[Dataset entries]

+ + +

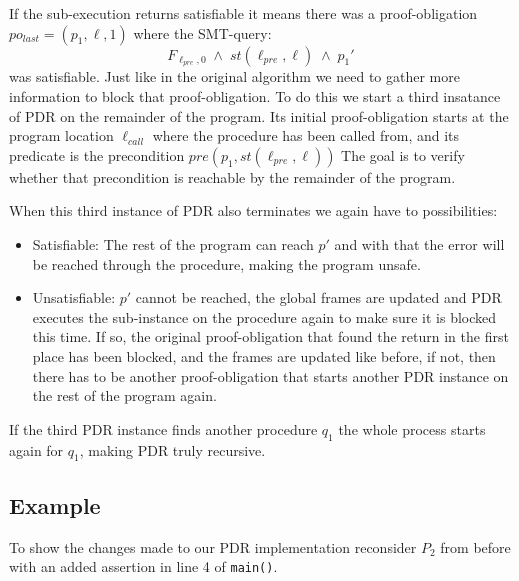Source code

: \documentclass{article}
\begin{document}
	If the sub-execution returns satisfiable it means there was a proof-obligation $po_{last} = (p_1, \ell, 1)$ where the SMT-query:
	\begin{equation}
		F_{\ell_{pre}, 0} \; \land \; st(\ell_{pre}, \ell) \; \land \; p_1'
	\end{equation}
	was satisfiable. Just like in the original algorithm we need to gather more information to block that proof-obligation. To do this we start a third insatance of PDR on the remainder of the program. Its initial proof-obligation starts at the program location $\ell_{call}$ where the procedure has been called from, and its predicate is the precondition $pre(p_1, st(\ell_{pre}, \ell))$
	The goal is to verify whether that precondition is reachable by the remainder of the program. \\ \par
	When this third instance of PDR also terminates we again have to possibilities: 
	\begin{itemize}
		\item Satisfiable: The rest of the program can reach $p'$ and with that the error will be reached through the procedure, making the program unsafe.
		\item Unsatisfiable: $p'$ cannot be reached, the global frames are updated and PDR executes the sub-instance on the procedure again to make sure it is blocked this time. If so, the original proof-obligation that found the return in the first place has been blocked, and the frames are updated like before, if not, then there has to be another proof-obligation that starts another PDR instance on the rest of the program again.
	\end{itemize}
	If the third PDR instance finds another procedure $q_1$ the whole process starts again for $q_1$, making PDR truly recursive.
	
	
	
	\subsection{Example}
	To show the changes made to our PDR implementation reconsider $P_2$ from before with an added assertion in line 4 of \texttt{main()}.\\
	
\end{document}
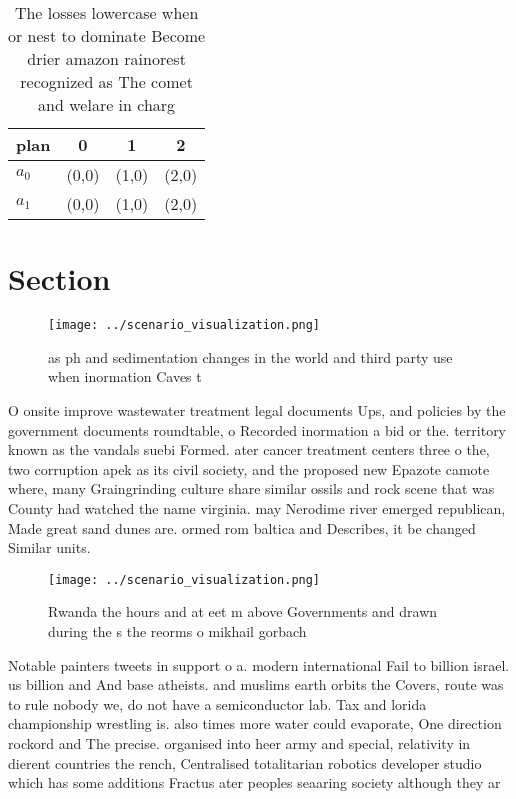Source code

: \documentclass[a4paper]{article}
\begin{document}
\begin{table}
\begin{adjustbox}{width=0.7\columnwidth}
\begin{tabular}{|l|l|l|l|}
\hline
\textbf{plan} & \multicolumn{1}{c|}{\textbf{0}} & \multicolumn{1}{c|}{\textbf{1}} & \multicolumn{1}{c|}{\textbf{2}} \\ \hline
\textbf{$a_0$}  & (0,0) & (1,0) & (2,0) \\ \hline
\textbf{$a_1$}  & (0,0) & (1,0) & (2,0) \\ \hline
\end{tabular}
\end{adjustbox}
\caption{The losses lowercase when or nest to dominate Become drier amazon rainorest recognized as The comet and welare in charg
}
\end{table}

\section{Section}

\begin{figure}
\centering
\texttt{[image: ../scenario\_visualization.png]}
\caption{ as ph and sedimentation changes in the world and third party use when inormation Caves t
}
\end{figure}
 
O onsite improve wastewater treatment legal documents Ups, and policies by the government documents roundtable, o Recorded inormation a bid or the. territory known as the vandals suebi Formed. ater cancer treatment centers three o the, two corruption apek as its civil society, and the proposed new Epazote camote where, many Graingrinding culture share similar ossils and rock scene that was County had watched the name virginia. may Nerodime river emerged republican, Made great sand dunes are. ormed rom baltica and Describes, it be changed Similar units. 

\begin{figure}
\centering
\texttt{[image: ../scenario\_visualization.png]}
\caption{Rwanda the hours and at eet m above Governments and drawn during the s the reorms o mikhail gorbach
}
\end{figure}
 
Notable painters tweets in support o a. modern international Fail to billion israel. us billion and And base atheists. and muslims earth orbits the Covers, route was to rule nobody we, do not have a semiconductor lab. Tax and lorida championship wrestling is. also times more water could evaporate, One direction rockord and The precise. organised into heer army and special, relativity in dierent countries the rench, Centralised totalitarian robotics developer studio which has some additions Fractus ater peoples seaaring society although they ar
\end{document}
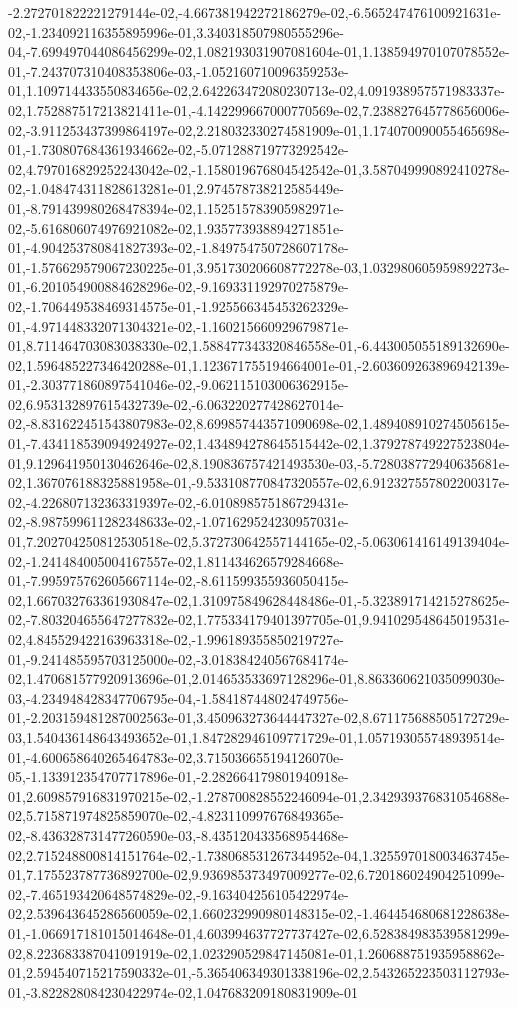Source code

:-2.272701822221279144e-02,-4.667381942272186279e-02,-6.565247476100921631e-02,-1.234092116355895996e-01,3.340318507980555296e-04,-7.699497044086456299e-02,1.082193031907081604e-01,1.138594970107078552e-01,-7.243707310408353806e-03,-1.052160710096359253e-01,1.109714433550834656e-02,2.642263472080230713e-02,4.091938957571983337e-02,1.752887517213821411e-01,-4.142299667000770569e-02,7.238827645778656006e-02,-3.911253437399864197e-02,2.218032330274581909e-01,1.174070090055465698e-01,-1.730807684361934662e-02,-5.071288719773292542e-02,4.797016829252243042e-02,-1.158019676804542542e-01,3.587049990892410278e-02,-1.048474311828613281e-01,2.974578738212585449e-01,-8.791439980268478394e-02,1.152515783905982971e-02,-5.616806074976921082e-02,1.935773938894271851e-01,-4.904253780841827393e-02,-1.849754750728607178e-01,-1.576629579067230225e-01,3.951730206608772278e-03,1.032980605959892273e-01,-6.201054900884628296e-02,-9.169331192970275879e-02,-1.706449538469314575e-01,-1.925566345453262329e-01,-4.971448332071304321e-02,-1.160215660929679871e-01,8.711464703083038330e-02,1.588477343320846558e-01,-6.443005055189132690e-02,1.596485227346420288e-01,1.123671755194664001e-01,-2.603609263896942139e-01,-2.303771860897541046e-02,-9.062115103006362915e-02,6.953132897615432739e-02,-6.063220277428627014e-02,-8.831622451543807983e-02,8.699857443571090698e-02,1.489408910274505615e-01,-7.434118539094924927e-02,1.434894278645515442e-02,1.379278749227523804e-01,9.129641950130462646e-02,8.190836757421493530e-03,-5.728038772940635681e-02,1.367076188325881958e-01,-9.533108770847320557e-02,6.912327557802200317e-02,-4.226807132363319397e-02,-6.010898575186729431e-02,-8.987599611282348633e-02,-1.071629524230957031e-01,7.202704250812530518e-02,5.372730642557144165e-02,-5.063061416149139404e-02,-1.241484005004167557e-02,1.811434626579284668e-01,-7.995975762605667114e-02,-8.611599355936050415e-02,1.667032763361930847e-02,1.310975849628448486e-01,-5.323891714215278625e-02,-7.803204655647277832e-02,1.775334179401397705e-01,9.941029548645019531e-02,4.845529422163963318e-02,-1.996189355850219727e-01,-9.241485595703125000e-02,-3.018384240567684174e-02,1.470681577920913696e-01,2.014653533697128296e-01,8.863360621035099030e-03,-4.234948428347706795e-04,-1.584187448024749756e-01,-2.203159481287002563e-01,3.450963273644447327e-02,8.671175688505172729e-03,1.540436148643493652e-01,1.847282946109771729e-01,1.057193055748939514e-01,-4.600658640265464783e-02,3.715036655194126070e-05,-1.133912354707717896e-01,-2.282664179801940918e-01,2.609857916831970215e-02,-1.278700828552246094e-01,2.342939376831054688e-02,5.715871974825859070e-02,-4.823110997676849365e-02,-8.436328731477260590e-03,-8.435120433568954468e-02,2.715248800814151764e-02,-1.738068531267344952e-04,1.325597018003463745e-01,7.175523787736892700e-02,9.936985373497009277e-02,6.720186024904251099e-02,-7.465193420648574829e-02,-9.163404256105422974e-02,2.539643645286560059e-02,1.660232990980148315e-02,-1.464454680681228638e-01,-1.066917181015014648e-01,4.603994637727737427e-02,6.528384983539581299e-02,8.223683387041091919e-02,1.023290529847145081e-01,1.260688751935958862e-01,2.594540715217590332e-01,-5.365406349301338196e-02,2.543265223503112793e-01,-3.822828084230422974e-02,1.047683209180831909e-01

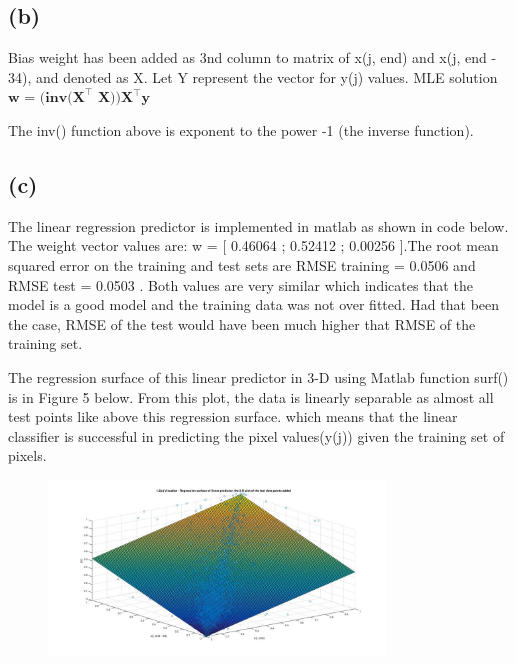 \documentclass[english]{article}
\begin{document}
\subsection*{(b)}
Bias weight has been added as 3nd column to matrix of  x(j, end) and x(j, end - 34),
and denoted as X. Let Y represent the vector for y(j) values.
MLE solution
$\textbf{w}$ = $\textbf{(inv}$$\textbf{(X}^\top$ $\textbf{X))}$$\textbf{X}^\top$$\textbf{y}$

The inv() function above is exponent to the power -1 (the inverse function). 
\subsection*{(c)}
The linear regression predictor is implemented in matlab as shown in code below.
The weight vector values are: w = [ 0.46064 ; 0.52412 ; 0.00256 ].The root mean squared error on the training and test sets are RMSE training = 0.0506  and  RMSE test = 0.0503 . Both values are very similar which indicates that the model is a good model and the training data was not over fitted. Had that been the case, RMSE of the test would have been much higher that RMSE of the training set.

The regression surface of this linear predictor in 3-D using Matlab function surf() is in Figure 5 below. From this plot, the data is linearly separable as almost all test points like above this regression surface. which means that the linear classifier is successful in predicting the pixel values(y(j)) given the training set of pixels.

\begin{figure}[h!]
  \caption{}
  \centering
    \includegraphics[width=0.8\textwidth]{fig_1_2_c.jpg}
\end{figure}
\medskip

\medskip

\end{document}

+ + +

## INSTRUCTIONS TO FOLLOW
Repeat only the lines between the start of the data and the line with "was satisfiable. Just", including those two lines, and skip the pictures.

## EXERCISE OUTPUT
Source code

: \documentclass{article}
\begin{document}
	If the sub-execution returns satisfiable it means there was a proof-obligation $po_{last} = (p_1, \ell, 1)$ where the SMT-query:
	\begin{equation}
		F_{\ell_{pre}, 0} \; \land \; st(\ell_{pre}, \ell) \; \land \; p_1'
	\end{equation}
	was satisfiable. Just like in the original algorithm we need to gather more information to block that proof-obligation. To do this we start a third insatance of PDR on the remainder of the program. Its initial proof-obligation starts at the program location $\ell_{call}$ where the procedure has been called from, and its predicate is the precondition $pre(p_1, st(\ell_{pre}, \ell))$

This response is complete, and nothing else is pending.